Task description: Examine the records below. Report how many of their lines contain the word "handler", with no other content.
(Data Opens)
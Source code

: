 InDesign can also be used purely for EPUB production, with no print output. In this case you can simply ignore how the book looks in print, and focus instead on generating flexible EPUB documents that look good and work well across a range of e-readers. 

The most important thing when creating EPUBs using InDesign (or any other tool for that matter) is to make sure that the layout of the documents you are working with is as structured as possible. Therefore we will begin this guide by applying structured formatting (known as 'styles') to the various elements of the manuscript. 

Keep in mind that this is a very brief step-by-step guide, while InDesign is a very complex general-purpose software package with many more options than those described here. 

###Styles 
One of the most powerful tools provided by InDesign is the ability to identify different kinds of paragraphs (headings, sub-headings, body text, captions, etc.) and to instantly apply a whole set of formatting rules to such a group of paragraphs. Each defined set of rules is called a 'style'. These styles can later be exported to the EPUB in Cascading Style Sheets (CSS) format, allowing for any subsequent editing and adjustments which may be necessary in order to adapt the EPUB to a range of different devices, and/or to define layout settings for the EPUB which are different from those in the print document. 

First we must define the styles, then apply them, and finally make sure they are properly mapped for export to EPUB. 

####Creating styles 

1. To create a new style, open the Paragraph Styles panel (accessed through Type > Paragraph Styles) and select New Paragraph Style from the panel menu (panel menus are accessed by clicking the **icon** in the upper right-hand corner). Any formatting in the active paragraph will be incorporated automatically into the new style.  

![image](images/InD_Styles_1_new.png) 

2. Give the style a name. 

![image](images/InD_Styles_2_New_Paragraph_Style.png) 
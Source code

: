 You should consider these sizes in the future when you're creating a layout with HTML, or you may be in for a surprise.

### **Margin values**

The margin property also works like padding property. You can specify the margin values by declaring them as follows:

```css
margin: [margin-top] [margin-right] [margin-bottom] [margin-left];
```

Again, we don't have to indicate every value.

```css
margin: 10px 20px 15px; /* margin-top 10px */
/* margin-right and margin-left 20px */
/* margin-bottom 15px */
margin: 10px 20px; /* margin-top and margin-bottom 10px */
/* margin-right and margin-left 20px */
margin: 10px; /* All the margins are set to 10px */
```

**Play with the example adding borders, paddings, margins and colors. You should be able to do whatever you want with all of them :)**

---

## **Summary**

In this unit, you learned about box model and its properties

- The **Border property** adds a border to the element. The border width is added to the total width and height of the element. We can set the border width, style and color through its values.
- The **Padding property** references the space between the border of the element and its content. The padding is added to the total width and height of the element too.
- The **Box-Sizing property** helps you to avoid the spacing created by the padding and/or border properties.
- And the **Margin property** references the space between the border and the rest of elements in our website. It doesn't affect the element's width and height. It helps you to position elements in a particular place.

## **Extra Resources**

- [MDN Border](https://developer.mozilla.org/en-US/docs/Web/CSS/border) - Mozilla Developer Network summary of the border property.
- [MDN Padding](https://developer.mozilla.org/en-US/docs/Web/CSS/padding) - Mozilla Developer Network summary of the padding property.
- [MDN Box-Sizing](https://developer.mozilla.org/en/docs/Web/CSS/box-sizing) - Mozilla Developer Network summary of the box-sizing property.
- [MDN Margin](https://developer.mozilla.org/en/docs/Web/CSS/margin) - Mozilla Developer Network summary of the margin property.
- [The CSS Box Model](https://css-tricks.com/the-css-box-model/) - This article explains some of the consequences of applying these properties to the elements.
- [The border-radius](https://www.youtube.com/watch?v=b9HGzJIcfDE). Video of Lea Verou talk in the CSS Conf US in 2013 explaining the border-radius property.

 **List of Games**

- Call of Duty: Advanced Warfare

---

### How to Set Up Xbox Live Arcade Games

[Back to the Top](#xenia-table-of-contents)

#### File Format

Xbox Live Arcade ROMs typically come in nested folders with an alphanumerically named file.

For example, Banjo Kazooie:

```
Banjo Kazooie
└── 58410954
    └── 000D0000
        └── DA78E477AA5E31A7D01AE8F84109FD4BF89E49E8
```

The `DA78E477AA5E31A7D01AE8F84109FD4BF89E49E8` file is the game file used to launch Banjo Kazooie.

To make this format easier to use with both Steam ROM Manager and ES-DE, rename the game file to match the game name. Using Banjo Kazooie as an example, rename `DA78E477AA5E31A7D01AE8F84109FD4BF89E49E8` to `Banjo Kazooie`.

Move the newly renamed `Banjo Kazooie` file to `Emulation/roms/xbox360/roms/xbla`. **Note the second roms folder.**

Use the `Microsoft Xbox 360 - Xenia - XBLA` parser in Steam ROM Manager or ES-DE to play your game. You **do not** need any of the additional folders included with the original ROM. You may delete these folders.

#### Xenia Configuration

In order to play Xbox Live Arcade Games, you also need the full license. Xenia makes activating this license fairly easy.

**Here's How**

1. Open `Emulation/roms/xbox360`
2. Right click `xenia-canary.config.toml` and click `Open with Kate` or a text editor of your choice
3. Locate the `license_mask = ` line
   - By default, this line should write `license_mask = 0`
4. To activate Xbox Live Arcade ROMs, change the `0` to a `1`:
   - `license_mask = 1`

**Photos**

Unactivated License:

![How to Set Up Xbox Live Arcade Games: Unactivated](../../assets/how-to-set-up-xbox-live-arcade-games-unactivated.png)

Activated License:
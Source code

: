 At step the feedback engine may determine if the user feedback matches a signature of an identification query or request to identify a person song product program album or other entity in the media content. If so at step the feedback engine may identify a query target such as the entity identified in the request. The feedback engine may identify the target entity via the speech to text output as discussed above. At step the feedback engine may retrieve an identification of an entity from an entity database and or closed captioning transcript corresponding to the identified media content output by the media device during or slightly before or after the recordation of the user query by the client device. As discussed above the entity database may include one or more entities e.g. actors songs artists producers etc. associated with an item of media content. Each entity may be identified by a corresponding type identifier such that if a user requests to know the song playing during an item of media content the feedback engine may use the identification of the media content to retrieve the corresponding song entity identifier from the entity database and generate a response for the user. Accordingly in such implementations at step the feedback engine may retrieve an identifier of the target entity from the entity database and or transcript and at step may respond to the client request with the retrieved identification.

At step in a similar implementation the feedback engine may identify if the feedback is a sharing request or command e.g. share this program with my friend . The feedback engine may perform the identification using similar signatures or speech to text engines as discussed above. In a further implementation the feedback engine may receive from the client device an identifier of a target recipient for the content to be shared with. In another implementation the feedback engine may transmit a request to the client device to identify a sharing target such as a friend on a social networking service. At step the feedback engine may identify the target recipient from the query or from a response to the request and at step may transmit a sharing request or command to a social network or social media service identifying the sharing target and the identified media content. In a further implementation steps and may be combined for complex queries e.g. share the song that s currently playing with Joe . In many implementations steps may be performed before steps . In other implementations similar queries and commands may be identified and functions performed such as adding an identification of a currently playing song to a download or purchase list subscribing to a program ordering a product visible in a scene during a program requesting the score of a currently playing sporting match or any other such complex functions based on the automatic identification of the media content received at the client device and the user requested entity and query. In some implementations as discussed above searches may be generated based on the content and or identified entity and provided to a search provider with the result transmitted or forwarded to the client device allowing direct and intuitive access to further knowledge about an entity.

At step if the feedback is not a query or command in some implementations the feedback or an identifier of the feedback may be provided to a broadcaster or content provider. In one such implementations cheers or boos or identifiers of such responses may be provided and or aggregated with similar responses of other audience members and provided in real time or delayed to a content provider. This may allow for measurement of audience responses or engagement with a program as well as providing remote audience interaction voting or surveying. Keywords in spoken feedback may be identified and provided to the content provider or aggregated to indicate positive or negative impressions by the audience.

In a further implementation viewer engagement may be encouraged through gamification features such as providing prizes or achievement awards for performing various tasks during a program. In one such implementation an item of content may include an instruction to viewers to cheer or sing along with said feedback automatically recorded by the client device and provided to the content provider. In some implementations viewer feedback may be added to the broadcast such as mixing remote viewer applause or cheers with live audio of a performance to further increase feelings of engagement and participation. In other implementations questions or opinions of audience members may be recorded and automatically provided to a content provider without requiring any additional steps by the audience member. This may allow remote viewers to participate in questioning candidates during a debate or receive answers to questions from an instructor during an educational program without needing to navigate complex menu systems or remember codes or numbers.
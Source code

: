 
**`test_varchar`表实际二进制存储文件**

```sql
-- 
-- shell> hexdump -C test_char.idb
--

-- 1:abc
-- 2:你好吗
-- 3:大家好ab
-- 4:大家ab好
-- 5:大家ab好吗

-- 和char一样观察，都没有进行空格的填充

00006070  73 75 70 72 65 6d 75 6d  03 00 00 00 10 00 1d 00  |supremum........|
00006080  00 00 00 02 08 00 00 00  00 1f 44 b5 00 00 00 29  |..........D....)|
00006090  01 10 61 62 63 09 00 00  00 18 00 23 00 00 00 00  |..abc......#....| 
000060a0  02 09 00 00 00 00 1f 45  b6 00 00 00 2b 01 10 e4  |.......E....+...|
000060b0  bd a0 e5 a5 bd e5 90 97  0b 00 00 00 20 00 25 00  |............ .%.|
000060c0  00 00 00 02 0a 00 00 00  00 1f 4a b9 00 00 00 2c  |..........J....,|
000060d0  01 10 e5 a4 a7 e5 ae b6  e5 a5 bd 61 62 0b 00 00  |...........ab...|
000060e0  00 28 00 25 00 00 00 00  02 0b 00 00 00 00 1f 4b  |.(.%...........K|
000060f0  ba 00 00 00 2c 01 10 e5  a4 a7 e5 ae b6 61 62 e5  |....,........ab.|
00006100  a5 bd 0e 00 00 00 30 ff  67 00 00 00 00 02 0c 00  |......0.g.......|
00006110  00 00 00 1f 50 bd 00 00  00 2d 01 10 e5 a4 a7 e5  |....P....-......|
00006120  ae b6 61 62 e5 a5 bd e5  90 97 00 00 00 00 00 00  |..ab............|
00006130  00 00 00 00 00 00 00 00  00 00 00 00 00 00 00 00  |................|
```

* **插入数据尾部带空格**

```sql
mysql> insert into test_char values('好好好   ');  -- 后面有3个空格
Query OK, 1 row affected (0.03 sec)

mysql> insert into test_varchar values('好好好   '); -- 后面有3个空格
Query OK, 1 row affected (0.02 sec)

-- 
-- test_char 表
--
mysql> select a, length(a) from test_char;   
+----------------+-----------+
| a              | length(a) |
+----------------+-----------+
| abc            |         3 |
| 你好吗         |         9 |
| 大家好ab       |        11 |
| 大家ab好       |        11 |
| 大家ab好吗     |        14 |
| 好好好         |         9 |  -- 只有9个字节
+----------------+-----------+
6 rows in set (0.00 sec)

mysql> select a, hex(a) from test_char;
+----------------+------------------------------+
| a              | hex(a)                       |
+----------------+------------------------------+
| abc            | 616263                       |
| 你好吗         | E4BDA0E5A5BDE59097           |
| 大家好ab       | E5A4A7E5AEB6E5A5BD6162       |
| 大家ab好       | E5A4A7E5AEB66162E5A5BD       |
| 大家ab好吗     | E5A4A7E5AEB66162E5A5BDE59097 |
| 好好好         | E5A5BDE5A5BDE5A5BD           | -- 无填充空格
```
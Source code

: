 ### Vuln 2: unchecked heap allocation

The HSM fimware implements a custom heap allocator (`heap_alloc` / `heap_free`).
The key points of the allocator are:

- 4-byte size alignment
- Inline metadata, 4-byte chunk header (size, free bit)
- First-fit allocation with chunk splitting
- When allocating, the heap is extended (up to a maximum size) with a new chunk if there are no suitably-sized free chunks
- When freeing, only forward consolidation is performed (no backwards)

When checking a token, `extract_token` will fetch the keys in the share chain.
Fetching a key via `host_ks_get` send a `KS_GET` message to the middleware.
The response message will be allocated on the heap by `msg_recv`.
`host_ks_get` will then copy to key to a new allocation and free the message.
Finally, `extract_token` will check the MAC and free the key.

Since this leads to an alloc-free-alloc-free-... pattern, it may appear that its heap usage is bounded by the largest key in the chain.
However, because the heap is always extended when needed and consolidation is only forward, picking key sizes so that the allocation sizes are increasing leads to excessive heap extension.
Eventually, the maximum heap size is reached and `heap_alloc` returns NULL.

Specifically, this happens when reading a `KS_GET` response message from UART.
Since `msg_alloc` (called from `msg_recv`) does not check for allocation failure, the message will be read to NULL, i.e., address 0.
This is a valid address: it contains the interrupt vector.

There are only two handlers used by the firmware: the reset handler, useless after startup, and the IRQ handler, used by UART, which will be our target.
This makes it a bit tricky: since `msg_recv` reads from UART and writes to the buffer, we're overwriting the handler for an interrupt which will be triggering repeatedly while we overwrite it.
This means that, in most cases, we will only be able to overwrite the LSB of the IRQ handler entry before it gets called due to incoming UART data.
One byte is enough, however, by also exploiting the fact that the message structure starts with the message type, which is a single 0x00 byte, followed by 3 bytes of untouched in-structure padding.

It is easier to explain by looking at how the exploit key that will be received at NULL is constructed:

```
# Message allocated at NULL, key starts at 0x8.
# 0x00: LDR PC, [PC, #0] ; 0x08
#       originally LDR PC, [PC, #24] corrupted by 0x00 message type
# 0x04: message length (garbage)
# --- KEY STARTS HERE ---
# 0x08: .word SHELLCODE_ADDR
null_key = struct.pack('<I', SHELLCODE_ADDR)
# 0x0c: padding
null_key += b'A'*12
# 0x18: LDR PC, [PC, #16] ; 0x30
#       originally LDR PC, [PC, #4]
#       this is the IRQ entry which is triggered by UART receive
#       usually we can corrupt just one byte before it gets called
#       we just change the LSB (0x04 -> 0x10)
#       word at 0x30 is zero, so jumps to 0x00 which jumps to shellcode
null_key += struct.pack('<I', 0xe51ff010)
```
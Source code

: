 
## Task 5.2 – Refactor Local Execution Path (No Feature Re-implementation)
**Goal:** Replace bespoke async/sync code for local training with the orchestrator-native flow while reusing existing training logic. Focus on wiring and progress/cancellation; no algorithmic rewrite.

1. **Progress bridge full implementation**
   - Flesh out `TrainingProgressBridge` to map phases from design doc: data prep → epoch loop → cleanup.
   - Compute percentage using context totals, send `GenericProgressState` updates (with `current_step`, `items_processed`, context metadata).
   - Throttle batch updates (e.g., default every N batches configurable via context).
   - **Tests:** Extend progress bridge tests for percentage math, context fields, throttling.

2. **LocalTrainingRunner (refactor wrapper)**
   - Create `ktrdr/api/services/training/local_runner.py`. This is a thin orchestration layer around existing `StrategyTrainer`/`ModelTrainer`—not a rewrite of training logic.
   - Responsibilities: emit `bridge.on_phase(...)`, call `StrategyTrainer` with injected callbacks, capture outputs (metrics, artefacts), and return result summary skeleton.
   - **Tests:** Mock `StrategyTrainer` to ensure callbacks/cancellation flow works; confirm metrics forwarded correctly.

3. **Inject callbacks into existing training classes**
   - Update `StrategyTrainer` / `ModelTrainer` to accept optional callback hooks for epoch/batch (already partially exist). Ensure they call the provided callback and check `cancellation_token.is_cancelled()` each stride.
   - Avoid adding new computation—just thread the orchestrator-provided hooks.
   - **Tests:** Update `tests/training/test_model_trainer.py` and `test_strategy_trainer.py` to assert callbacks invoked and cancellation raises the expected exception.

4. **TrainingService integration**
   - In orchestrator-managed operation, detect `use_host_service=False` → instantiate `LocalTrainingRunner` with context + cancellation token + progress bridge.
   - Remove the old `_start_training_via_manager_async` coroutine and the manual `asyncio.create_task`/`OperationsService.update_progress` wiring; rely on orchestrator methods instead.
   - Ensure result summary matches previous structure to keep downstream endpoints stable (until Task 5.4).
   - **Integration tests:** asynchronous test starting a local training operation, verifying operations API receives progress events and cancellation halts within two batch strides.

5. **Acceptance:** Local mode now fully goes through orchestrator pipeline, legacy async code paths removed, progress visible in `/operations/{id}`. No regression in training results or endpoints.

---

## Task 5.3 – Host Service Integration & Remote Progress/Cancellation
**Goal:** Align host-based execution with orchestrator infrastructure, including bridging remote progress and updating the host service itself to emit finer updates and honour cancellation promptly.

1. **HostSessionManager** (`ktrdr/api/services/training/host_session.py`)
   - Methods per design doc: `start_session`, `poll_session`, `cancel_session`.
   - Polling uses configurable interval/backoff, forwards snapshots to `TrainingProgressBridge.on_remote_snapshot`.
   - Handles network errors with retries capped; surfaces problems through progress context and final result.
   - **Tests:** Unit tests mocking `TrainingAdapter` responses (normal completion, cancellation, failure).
(Data Closes)
Exercise response: 3